Mahmoud Djellouli (محمود الجلولي), né vers 1750 et décédé le 29 novembre 1839, est un marchand et diplomate tunisien. Rattaché au clan de Youssef Saheb Ettabaâ, il compte parmi les personnages importants des règnes d'Ali Ier Pacha (1759-1782) et d'Hammouda Pacha (1782-1814).
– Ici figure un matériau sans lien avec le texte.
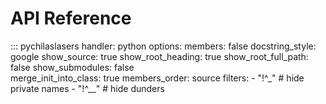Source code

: # API Reference

::: pychilaslasers
    handler: python
    options:
      members: false
      docstring_style: google
      show_source: true
      show_root_heading: true
      show_root_full_path: false
      show_submodules: false          
      merge_init_into_class: true
      members_order: source
      filters:
        - "!^_"                      # hide private names
        - "!^__"                     # hide dunders
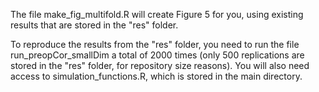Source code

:The file make_fig_multifold.R will create Figure 5 for you, using existing results that are stored in the "res" folder.

To reproduce the results from the "res" folder, you need to run the file run_preopCor_smallDim a total of 2000 times (only 500 replications are stored in the "res" folder, for repository size reasons). You will also need access to simulation_functions.R, which is stored in the main directory. 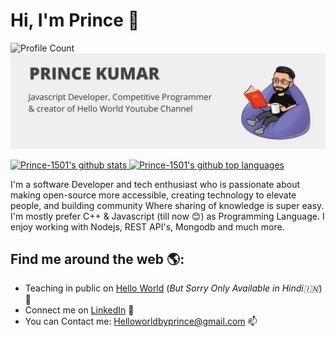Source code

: # Hi, I'm Prince 👋
![Profile Count](https://komarev.com/ghpvc/?username=Prince-1501) 
![github](https://github.com/Prince-1501/Prince-1501/blob/master/princekumar.jpg)


<a href="https://github.com/Prince-1501">
  <img height="180em" src="https://github-readme-stats.vercel.app/api?username=Prince-1501&show_icons=true&theme=merko&count_private=true" alt="Prince-1501's github stats" />
  <img height="180em" src="https://github-readme-stats.vercel.app/api/top-langs/?username=Prince-1501&theme=merko&layout=compact" alt="Prince-1501's github top languages" />
</a>
<br/>

I'm a software Developer and tech enthusiast who is passionate about making open-source more accessible, creating technology to elevate people, 
and building community Where sharing of knowledge is super easy. I'm mostly prefer C++ & Javascript (till now 😊) as Programming Language. 
I enjoy working with Nodejs, REST API's, Mongodb and much more.

## Find me around the web 🌎:
- Teaching in public on <a href="https://www.youtube.com/channel/UCbW63uLlDnsL7l992Z9nF_Q">Hello World</a> (<i>But Sorry Only Available in Hindi🇮🇳</i>)🔔
- Connect me on <a href="https://www.linkedin.com/in/iamprince/">LinkedIn</a> 💼
- You can Contact me: Helloworldbyprince@gmail.com 📫
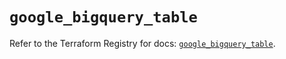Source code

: # `google_bigquery_table`

Refer to the Terraform Registry for docs: [`google_bigquery_table`](https://registry.terraform.io/providers/hashicorp/google-beta/5.24.0/docs/resources/google_bigquery_table).
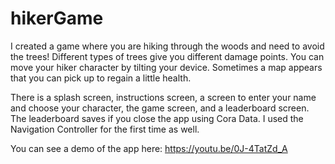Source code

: # hikerGame

I created a game where you are hiking through the woods and need to avoid the trees! Different types of trees give you different damage points. You can move your hiker character by tilting your device. Sometimes a map appears that you can pick up to regain a little health. 

There is a splash screen, instructions screen, a screen to enter your name and choose your character, the game screen, and a leaderboard screen. The leaderboard saves if you close the app using Cora Data. I used the Navigation Controller for the first time as well. 

You can see a demo of the app here: https://youtu.be/0J-4TatZd_A 
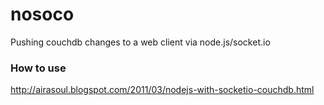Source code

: nosoco
=========

Pushing couchdb changes to a web client via node.js/socket.io

### How to use

<a href="http://airasoul.blogspot.com/2011/03/nodejs-with-socketio-couchdb.html">http://airasoul.blogspot.com/2011/03/nodejs-with-socketio-couchdb.html</a>

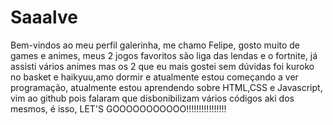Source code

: # Saaalve 
 Bem-vindos ao meu perfil galerinha, me chamo Felipe, gosto muito de games e animes, meus 2 jogos favoritos são liga das lendas e o fortnite, já assisti vários animes mas os 2 que eu mais gostei sem dúvidas foi kuroko no basket e haikyuu,amo dormir e atualmente estou começando a ver programação, atualmente estou aprendendo sobre HTML,CSS e Javascript, vim ao github pois falaram que disbonibilizam vários códigos aki dos mesmos, é isso, LET'S GOOOOOOOOOOO!!!!!!!!!!!!!!!!
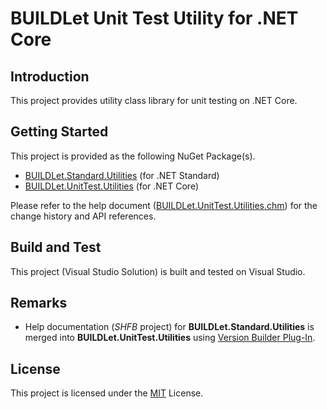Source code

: BUILDLet Unit Test Utility for .NET Core
========================================

Introduction
------------

This project provides utility class library for unit testing on .NET Core.

Getting Started
---------------

This project is provided as the following NuGet Package(s).

- [BUILDLet.Standard.Utilities](https://www.nuget.org/packages/BUILDLet.Standard.UnitTest/) (for .NET Standard)
- [BUILDLet.UnitTest.Utilities](https://www.nuget.org/packages/BUILDLet.UnitTest.Utilities/) (for .NET Core)

Please refer to the help document ([BUILDLet.UnitTest.Utilities.chm](./BUILDLet.UnitTest.Utilities.Documentation/Help/BUILDLet.UnitTest.Utilities.chm)) for the change history and API references.

Build and Test
--------------

This project (Visual Studio Solution) is built and tested on Visual Studio.

Remarks
-------

- Help documentation (*SHFB* project) for **BUILDLet.Standard.Utilities** is merged into **BUILDLet.UnitTest.Utilities** using [Version Builder Plug-In](https://ewsoftware.github.io/SHFB/html/6c03afba-18d0-4270-b521-c2015c4d97b3.htm).

License
-------

This project is licensed under the [MIT](https://opensource.org/licenses/MIT) License.
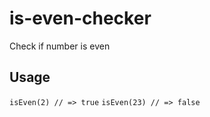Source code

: # is-even-checker
Check if number is even

## Usage
`isEven(2) // => true`
`isEven(23) // => false`
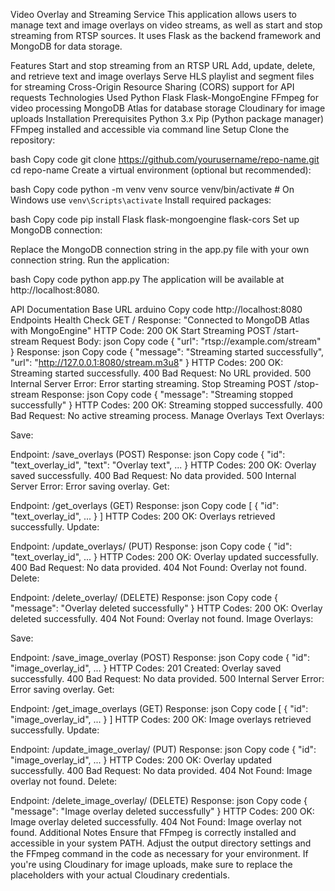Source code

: Video Overlay and Streaming Service
This application allows users to manage text and image overlays on video streams, as well as start and stop streaming from RTSP sources. It uses Flask as the backend framework and MongoDB for data storage.

Features
Start and stop streaming from an RTSP URL
Add, update, delete, and retrieve text and image overlays
Serve HLS playlist and segment files for streaming
Cross-Origin Resource Sharing (CORS) support for API requests
Technologies Used
Python
Flask
Flask-MongoEngine
FFmpeg for video processing
MongoDB Atlas for database storage
Cloudinary for image uploads
Installation
Prerequisites
Python 3.x
Pip (Python package manager)
FFmpeg installed and accessible via command line
Setup
Clone the repository:

bash
Copy code
git clone https://github.com/yourusername/repo-name.git
cd repo-name
Create a virtual environment (optional but recommended):

bash
Copy code
python -m venv venv
source venv/bin/activate  # On Windows use `venv\Scripts\activate`
Install required packages:

bash
Copy code
pip install Flask flask-mongoengine flask-cors
Set up MongoDB connection:

Replace the MongoDB connection string in the app.py file with your own connection string.
Run the application:

bash
Copy code
python app.py
The application will be available at http://localhost:8080.

API Documentation
Base URL
arduino
Copy code
http://localhost:8080
Endpoints
Health Check
GET /
Response: "Connected to MongoDB Atlas with MongoEngine"
HTTP Code: 200 OK
Start Streaming
POST /start-stream
Request Body:
json
Copy code
{
    "url": "rtsp://example.com/stream"
}
Response:
json
Copy code
{
    "message": "Streaming started successfully",
    "url": "http://127.0.0.1:8080/stream.m3u8"
}
HTTP Codes:
200 OK: Streaming started successfully.
400 Bad Request: No URL provided.
500 Internal Server Error: Error starting streaming.
Stop Streaming
POST /stop-stream
Response:
json
Copy code
{
    "message": "Streaming stopped successfully"
}
HTTP Codes:
200 OK: Streaming stopped successfully.
400 Bad Request: No active streaming process.
Manage Overlays
Text Overlays:

Save:

Endpoint: /save_overlays (POST)
Response:
json
Copy code
{
    "id": "text_overlay_id",
    "text": "Overlay text",
    ...
}
HTTP Codes:
200 OK: Overlay saved successfully.
400 Bad Request: No data provided.
500 Internal Server Error: Error saving overlay.
Get:

Endpoint: /get_overlays (GET)
Response:
json
Copy code
[
    {
        "id": "text_overlay_id",
        ...
    }
]
HTTP Codes:
200 OK: Overlays retrieved successfully.
Update:

Endpoint: /update_overlays/<id> (PUT)
Response:
json
Copy code
{
    "id": "text_overlay_id",
    ...
}
HTTP Codes:
200 OK: Overlay updated successfully.
400 Bad Request: No data provided.
404 Not Found: Overlay not found.
Delete:

Endpoint: /delete_overlay/<id> (DELETE)
Response:
json
Copy code
{
    "message": "Overlay deleted successfully"
}
HTTP Codes:
200 OK: Overlay deleted successfully.
404 Not Found: Overlay not found.
Image Overlays:

Save:

Endpoint: /save_image_overlay (POST)
Response:
json
Copy code
{
    "id": "image_overlay_id",
    ...
}
HTTP Codes:
201 Created: Overlay saved successfully.
400 Bad Request: No data provided.
500 Internal Server Error: Error saving overlay.
Get:

Endpoint: /get_image_overlays (GET)
Response:
json
Copy code
[
    {
        "id": "image_overlay_id",
        ...
    }
]
HTTP Codes:
200 OK: Image overlays retrieved successfully.
Update:

Endpoint: /update_image_overlay/<id> (PUT)
Response:
json
Copy code
{
    "id": "image_overlay_id",
    ...
}
HTTP Codes:
200 OK: Overlay updated successfully.
400 Bad Request: No data provided.
404 Not Found: Image overlay not found.
Delete:

Endpoint: /delete_image_overlay/<id> (DELETE)
Response:
json
Copy code
{
    "message": "Image overlay deleted successfully"
}
HTTP Codes:
200 OK: Image overlay deleted successfully.
404 Not Found: Image overlay not found.
Additional Notes
Ensure that FFmpeg is correctly installed and accessible in your system PATH.
Adjust the output directory settings and the FFmpeg command in the code as necessary for your environment.
If you're using Cloudinary for image uploads, make sure to replace the placeholders with your actual Cloudinary credentials.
Les activités de Djellouli illustrent le rôle joué par la mer Méditerranée dans la puissance financière et politique de la Tunisie beylicale : il est en effet un marchand et collecteur de l'impôt corsaire très influent sur les plans socio-économique et politique entre la fin du XVIIIe siècle et le début du XIXe siècle[1].

Biographie

Mahmoud Djellouli naît dans une influente famille patricienne appartenant à la notabilité provinciale sfaxienne et qui intègre l'aristocratie tunisoise à l'aube du XIXe siècle[2],[3]. Il débute sa carrière de marchand en reprenant les affaires de son père et ses charges administratives : il succède à son père Baccar, mort en 1782, comme caïd de Sfax et cumule cette charge avec celles de caïd de Sousse et du Sahel. Il s'appuie ensuite sur le négoce pour acquérir des postes clés, tout en renforçant ses activités marchandes. Ses principales affaires sont liées à l'exportation des produits agricoles vers le Levant et l'Europe : cuirs et peaux, huile d'olive, céréales, légumes secs, laines, etc. Ses domaines agricoles servent en premier lieu ses approvisionnements mais participent aussi au surplus de la collecte fiscale[4].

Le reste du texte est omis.